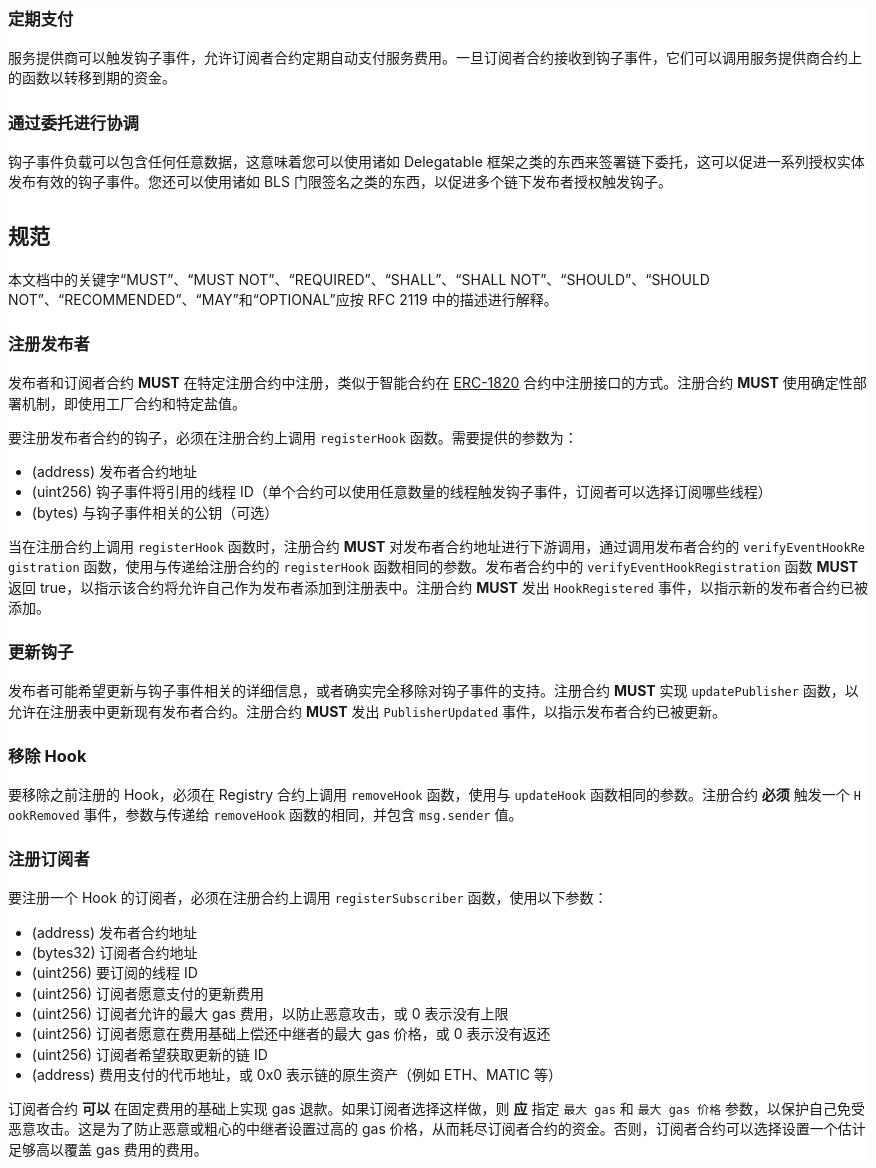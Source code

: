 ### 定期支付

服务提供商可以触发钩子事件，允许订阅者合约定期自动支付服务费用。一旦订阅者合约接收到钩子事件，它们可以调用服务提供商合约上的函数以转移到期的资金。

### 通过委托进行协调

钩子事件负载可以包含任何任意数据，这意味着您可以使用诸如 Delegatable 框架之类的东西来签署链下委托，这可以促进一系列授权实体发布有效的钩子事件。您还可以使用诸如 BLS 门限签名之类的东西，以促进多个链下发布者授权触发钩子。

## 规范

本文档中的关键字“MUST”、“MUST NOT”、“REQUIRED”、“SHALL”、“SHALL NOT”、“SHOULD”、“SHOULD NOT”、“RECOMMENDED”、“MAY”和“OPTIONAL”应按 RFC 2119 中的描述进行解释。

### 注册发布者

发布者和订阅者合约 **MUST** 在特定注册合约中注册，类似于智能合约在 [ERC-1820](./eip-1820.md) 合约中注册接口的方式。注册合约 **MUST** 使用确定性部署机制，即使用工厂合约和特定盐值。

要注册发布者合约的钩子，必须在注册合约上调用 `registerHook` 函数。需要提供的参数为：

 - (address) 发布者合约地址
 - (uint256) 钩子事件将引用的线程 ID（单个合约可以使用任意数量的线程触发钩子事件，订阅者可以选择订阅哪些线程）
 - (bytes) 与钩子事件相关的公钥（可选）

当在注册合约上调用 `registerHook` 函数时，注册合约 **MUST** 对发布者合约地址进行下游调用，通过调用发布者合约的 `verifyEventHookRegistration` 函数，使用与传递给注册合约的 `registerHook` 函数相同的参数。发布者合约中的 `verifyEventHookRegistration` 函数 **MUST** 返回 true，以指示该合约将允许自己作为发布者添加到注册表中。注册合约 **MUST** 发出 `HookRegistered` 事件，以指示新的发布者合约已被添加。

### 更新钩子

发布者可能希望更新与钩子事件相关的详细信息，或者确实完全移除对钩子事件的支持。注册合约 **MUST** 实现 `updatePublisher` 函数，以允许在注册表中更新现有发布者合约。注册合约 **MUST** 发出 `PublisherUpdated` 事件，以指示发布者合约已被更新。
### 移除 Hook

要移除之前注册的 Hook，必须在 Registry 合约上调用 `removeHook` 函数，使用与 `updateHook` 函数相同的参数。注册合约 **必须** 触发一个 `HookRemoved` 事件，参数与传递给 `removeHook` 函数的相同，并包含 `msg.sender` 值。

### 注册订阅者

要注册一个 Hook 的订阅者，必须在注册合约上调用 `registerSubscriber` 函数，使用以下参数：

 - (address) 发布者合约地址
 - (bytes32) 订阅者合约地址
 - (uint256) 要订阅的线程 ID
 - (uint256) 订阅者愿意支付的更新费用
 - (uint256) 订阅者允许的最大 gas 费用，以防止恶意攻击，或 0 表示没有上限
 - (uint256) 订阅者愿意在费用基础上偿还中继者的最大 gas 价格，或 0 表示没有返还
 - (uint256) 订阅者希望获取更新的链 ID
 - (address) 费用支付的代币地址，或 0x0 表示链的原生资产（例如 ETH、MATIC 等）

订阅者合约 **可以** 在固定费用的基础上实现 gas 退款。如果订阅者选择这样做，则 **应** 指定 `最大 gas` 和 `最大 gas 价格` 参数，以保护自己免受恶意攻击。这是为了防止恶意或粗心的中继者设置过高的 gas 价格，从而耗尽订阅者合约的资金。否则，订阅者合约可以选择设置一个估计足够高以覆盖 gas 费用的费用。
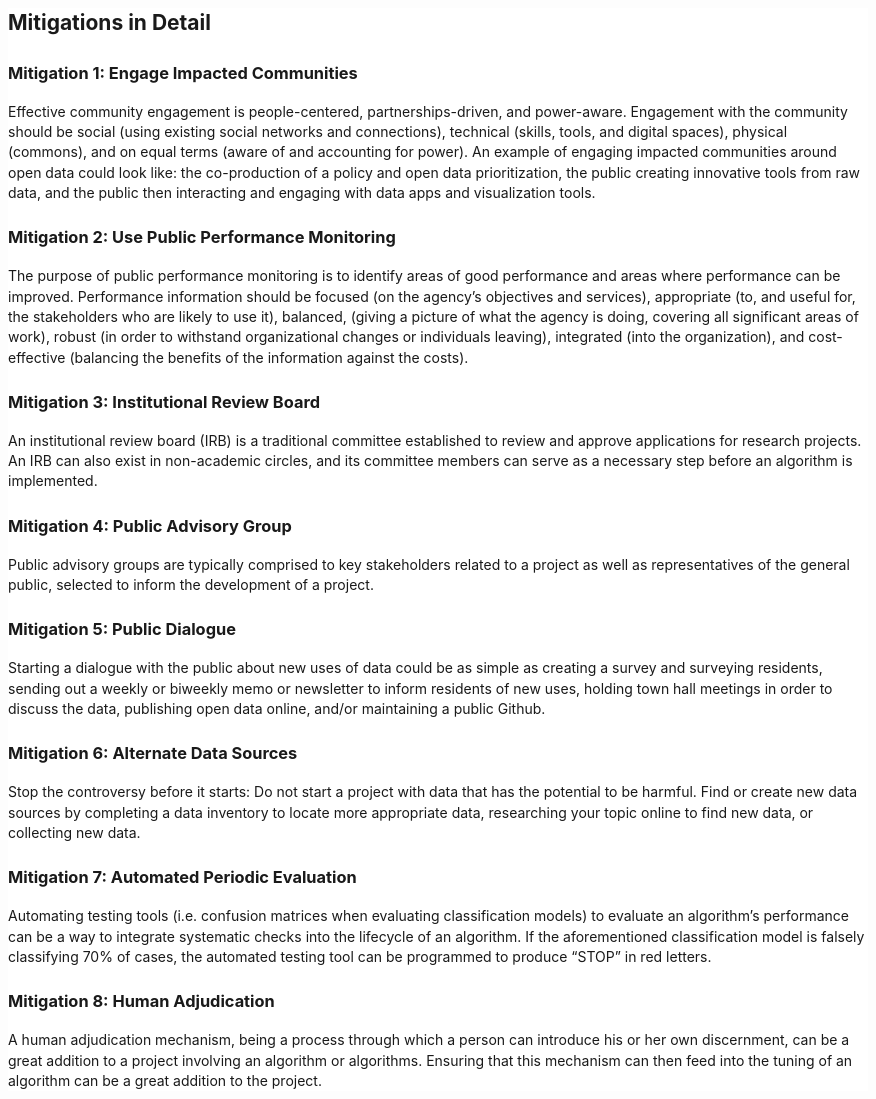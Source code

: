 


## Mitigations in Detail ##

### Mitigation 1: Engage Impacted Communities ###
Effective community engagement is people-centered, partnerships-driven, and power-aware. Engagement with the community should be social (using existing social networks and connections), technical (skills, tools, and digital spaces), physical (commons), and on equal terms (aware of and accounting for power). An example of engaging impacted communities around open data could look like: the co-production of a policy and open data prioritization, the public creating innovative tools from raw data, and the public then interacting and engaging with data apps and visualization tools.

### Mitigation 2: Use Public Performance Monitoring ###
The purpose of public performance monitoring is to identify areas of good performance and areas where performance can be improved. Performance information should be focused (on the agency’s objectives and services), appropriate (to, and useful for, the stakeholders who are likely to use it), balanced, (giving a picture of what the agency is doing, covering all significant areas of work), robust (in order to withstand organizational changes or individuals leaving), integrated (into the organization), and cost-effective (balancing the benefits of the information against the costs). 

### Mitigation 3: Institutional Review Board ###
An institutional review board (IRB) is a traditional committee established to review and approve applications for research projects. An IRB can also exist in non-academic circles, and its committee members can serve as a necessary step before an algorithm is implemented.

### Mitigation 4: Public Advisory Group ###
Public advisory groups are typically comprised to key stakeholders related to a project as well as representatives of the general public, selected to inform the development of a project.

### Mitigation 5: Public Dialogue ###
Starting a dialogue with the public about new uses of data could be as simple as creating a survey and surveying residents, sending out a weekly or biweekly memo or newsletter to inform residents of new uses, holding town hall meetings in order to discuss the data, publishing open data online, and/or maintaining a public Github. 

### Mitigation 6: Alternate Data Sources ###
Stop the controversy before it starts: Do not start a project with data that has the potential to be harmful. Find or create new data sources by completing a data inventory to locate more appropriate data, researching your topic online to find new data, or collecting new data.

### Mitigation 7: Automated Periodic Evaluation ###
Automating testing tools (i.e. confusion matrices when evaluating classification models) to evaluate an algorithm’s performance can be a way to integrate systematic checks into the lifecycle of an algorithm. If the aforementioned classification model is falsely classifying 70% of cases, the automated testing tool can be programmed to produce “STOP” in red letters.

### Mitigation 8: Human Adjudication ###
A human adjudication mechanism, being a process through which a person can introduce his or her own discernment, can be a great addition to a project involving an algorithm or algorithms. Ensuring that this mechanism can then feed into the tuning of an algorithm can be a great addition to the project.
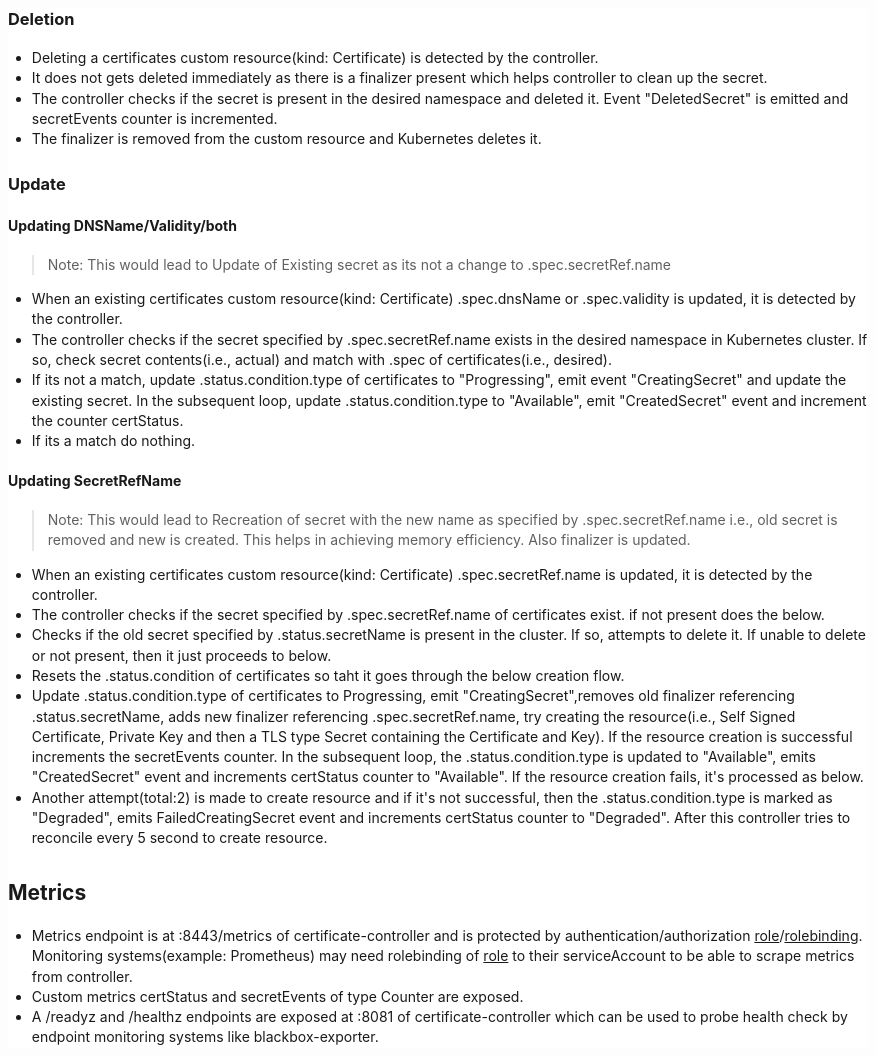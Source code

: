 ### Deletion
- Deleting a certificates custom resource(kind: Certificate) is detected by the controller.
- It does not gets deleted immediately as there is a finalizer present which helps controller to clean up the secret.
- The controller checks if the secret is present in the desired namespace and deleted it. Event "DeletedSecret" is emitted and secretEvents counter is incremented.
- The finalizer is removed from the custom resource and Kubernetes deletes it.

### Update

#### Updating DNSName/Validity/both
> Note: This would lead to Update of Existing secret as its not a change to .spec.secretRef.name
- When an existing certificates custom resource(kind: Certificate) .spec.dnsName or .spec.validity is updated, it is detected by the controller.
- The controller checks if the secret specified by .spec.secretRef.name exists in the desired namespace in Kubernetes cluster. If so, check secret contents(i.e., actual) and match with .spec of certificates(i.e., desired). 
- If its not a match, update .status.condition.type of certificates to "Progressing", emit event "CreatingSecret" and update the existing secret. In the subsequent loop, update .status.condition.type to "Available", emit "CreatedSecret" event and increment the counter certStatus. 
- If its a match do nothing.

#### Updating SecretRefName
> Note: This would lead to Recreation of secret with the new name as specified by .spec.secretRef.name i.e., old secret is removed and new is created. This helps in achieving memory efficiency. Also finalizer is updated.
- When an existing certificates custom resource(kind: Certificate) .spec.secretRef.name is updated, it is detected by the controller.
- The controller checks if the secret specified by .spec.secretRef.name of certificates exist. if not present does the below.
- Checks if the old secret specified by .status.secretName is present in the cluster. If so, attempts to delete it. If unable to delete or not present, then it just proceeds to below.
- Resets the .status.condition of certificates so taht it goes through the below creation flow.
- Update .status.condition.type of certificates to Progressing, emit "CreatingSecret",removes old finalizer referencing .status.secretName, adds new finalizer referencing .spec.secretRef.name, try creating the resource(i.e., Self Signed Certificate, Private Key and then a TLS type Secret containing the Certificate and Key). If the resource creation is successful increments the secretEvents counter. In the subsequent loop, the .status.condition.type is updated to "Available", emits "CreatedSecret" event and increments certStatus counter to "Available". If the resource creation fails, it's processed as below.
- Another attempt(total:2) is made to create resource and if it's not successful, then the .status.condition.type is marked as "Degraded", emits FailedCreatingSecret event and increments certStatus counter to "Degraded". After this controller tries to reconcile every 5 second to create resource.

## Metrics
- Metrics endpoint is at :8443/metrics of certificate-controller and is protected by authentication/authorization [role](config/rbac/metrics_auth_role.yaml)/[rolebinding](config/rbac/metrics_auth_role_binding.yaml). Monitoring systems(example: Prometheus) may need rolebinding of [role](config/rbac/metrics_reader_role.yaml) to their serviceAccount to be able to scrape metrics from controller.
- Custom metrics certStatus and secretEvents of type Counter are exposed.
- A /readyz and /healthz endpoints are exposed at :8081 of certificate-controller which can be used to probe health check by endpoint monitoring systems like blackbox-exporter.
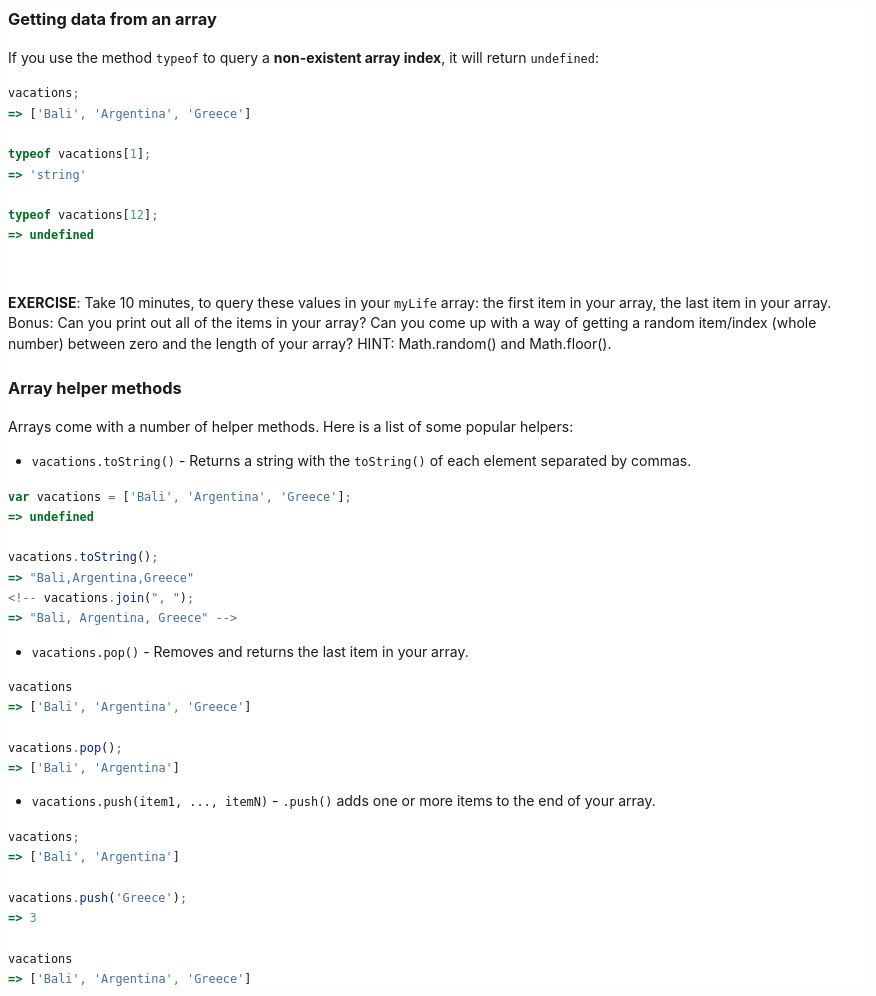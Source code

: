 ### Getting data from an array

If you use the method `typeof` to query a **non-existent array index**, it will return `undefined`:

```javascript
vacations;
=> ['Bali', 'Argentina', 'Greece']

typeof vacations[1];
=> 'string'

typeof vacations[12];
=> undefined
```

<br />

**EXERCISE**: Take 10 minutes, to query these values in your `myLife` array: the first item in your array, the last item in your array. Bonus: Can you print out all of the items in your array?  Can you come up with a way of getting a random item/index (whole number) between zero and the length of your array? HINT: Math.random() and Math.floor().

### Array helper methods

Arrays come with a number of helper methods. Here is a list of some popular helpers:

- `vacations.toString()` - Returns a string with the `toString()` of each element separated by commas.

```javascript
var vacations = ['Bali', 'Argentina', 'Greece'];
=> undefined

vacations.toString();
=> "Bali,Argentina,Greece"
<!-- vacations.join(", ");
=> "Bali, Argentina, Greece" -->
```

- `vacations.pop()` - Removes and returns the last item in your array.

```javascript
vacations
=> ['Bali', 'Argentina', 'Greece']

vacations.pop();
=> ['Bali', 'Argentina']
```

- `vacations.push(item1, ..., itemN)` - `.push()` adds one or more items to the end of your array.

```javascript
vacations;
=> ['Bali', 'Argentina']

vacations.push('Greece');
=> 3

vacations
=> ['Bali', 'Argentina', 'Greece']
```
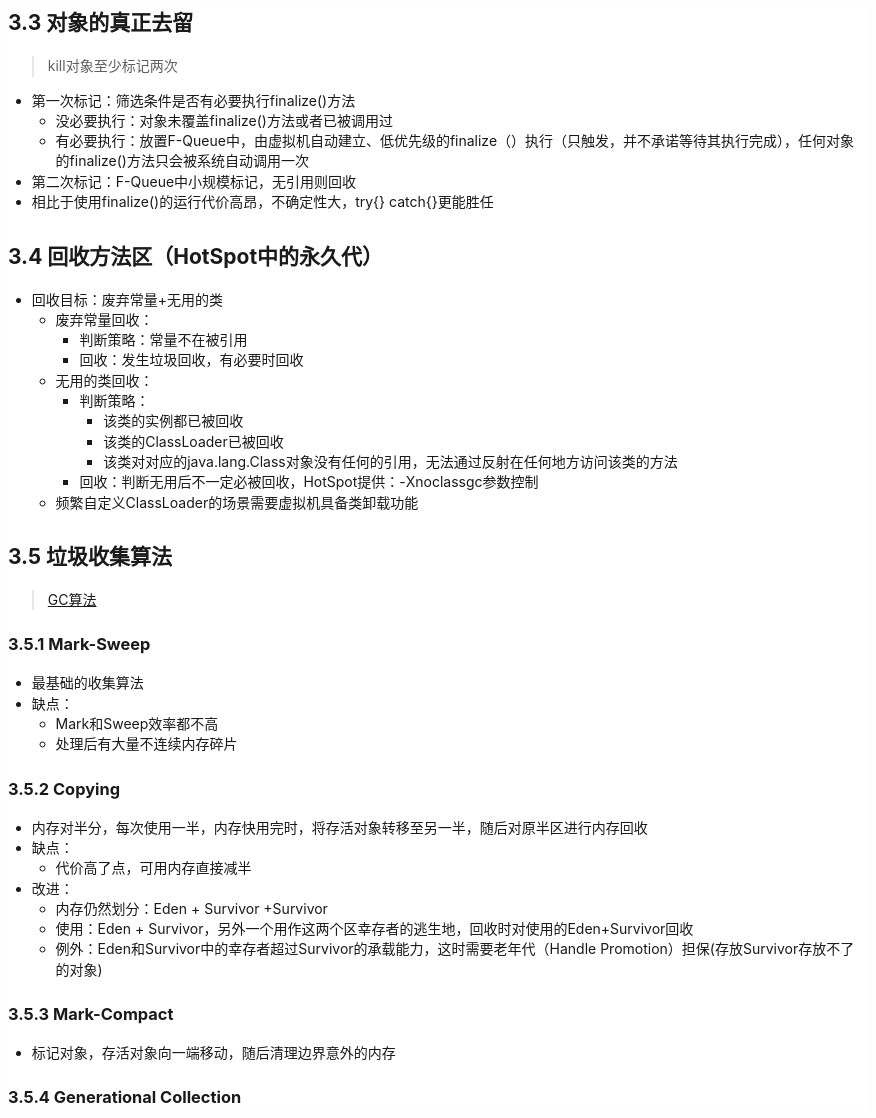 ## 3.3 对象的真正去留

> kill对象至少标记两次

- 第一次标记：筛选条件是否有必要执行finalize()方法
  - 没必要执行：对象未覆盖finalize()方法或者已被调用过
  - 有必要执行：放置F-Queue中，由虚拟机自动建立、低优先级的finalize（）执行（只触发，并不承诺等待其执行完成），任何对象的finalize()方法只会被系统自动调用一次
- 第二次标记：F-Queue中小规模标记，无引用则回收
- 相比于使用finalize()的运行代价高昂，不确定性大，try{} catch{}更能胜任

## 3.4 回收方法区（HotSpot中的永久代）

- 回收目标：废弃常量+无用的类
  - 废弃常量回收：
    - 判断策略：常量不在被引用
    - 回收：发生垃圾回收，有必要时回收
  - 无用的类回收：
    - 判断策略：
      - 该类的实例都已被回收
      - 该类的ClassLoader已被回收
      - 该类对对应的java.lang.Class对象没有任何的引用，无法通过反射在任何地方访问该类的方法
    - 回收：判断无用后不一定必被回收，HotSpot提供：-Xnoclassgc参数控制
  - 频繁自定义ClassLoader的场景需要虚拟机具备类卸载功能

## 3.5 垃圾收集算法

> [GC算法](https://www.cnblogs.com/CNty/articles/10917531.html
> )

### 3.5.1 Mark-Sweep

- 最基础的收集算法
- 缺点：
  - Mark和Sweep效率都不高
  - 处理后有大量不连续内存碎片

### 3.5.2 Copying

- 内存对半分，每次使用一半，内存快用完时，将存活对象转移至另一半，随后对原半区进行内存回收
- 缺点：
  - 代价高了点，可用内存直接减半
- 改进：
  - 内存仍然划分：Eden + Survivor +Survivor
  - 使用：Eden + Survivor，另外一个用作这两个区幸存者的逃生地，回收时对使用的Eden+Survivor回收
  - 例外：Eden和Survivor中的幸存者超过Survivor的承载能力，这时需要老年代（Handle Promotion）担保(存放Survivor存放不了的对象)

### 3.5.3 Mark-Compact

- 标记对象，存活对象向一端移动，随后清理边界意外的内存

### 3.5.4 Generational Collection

····················

• [Required work]
Checking each line above, count the ones that hold the word "which" and state the total alone.

• [Response]
3